Reed Smith Client Alerts

Key takeaways

  • On May 30, Fifth Circuit granted request for en banc review of TMA III
  • Full Fifth Circuit will reconsider appellate panel decision to reverse district court vacatur of QPA calculation rules
  • Outcome of en banc review will have significant implications for payors

In an adverse development for managed care organizations (MCOs) facing significant administrative burdens, high costs, and compliance challenges associated with the No Surprises Act, the Fifth Circuit will consider vacating qualifying payment amount (QPA) calculation rules. On May 30, 2025, the Circuit granted a request from plaintiffs in Texas Medical Association et al. v. U.S. Department of Health and Human Services et al. (TMA III) to vacate and conduct an en banc review of an appellate panel’s decision to uphold the government’s methodology for determining QPAs and, by extension, compensation for out-of-network providers.

If the Fifth Circuit rules differently, MCOs could again be thrown into limbo regarding how to appropriately calculate QPA rates. Aside from the obvious compliance challenge, this outcome could intensify legal contention with providers over acceptable out-of-network compensation, create regulatory risk in QPA audits given the scant guidance for compliant calculation methods, and exacerbate administrative costs for payors. While a hearing date for the en banc review – which will involve the entire Fifth Circuit judiciary rather than a select panel – has yet to be set, the court has requested that appellate briefs be filed by June 30, 2025.
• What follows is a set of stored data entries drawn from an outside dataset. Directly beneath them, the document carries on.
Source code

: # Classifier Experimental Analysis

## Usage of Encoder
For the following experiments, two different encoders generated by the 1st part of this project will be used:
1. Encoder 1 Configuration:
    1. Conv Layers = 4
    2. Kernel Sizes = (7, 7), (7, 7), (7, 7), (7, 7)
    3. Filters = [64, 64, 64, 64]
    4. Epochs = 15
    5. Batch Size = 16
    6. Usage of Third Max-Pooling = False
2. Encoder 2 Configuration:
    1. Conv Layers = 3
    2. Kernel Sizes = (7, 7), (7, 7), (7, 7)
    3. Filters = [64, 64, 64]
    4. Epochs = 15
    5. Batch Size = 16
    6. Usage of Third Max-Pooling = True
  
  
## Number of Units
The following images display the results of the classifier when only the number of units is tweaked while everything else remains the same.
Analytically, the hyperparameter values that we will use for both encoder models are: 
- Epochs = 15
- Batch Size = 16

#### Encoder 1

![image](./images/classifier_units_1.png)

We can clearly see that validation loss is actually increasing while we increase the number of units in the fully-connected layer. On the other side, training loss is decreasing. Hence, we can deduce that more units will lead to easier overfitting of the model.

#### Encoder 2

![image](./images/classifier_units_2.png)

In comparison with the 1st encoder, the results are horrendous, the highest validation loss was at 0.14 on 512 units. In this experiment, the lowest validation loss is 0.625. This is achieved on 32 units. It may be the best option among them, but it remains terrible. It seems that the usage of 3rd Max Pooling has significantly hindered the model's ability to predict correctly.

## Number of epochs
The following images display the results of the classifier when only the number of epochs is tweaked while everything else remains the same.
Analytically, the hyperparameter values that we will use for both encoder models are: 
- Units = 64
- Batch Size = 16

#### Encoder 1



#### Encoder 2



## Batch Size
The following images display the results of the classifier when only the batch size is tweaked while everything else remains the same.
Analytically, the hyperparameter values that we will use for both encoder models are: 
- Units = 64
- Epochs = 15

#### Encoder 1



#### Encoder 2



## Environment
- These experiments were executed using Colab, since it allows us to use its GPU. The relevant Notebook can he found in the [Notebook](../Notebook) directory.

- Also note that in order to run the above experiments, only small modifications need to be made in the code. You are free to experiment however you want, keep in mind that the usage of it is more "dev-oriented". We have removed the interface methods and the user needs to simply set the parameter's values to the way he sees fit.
From district court to the Fifth Circuit: TMA III

TMA III is one of several decisions that shook the No Surprises Act (NSA) implementing regulations. In late November 2022, the Texas Medical Association and several other providers filed a complaint in the Eastern District of Texas, contending that several provisions of the July 2021 interim final rule and subsequent agency guidance conflicted with the plain text of the NSA and were therefore unlawful under the Administrative Procedure Act. The plaintiffs sought to overturn the government’s accepted QPA calculation methodology, requested more detailed payor disclosures regarding QPA calculation methods, and sought to vacate several rules relating specifically to air ambulance compensation.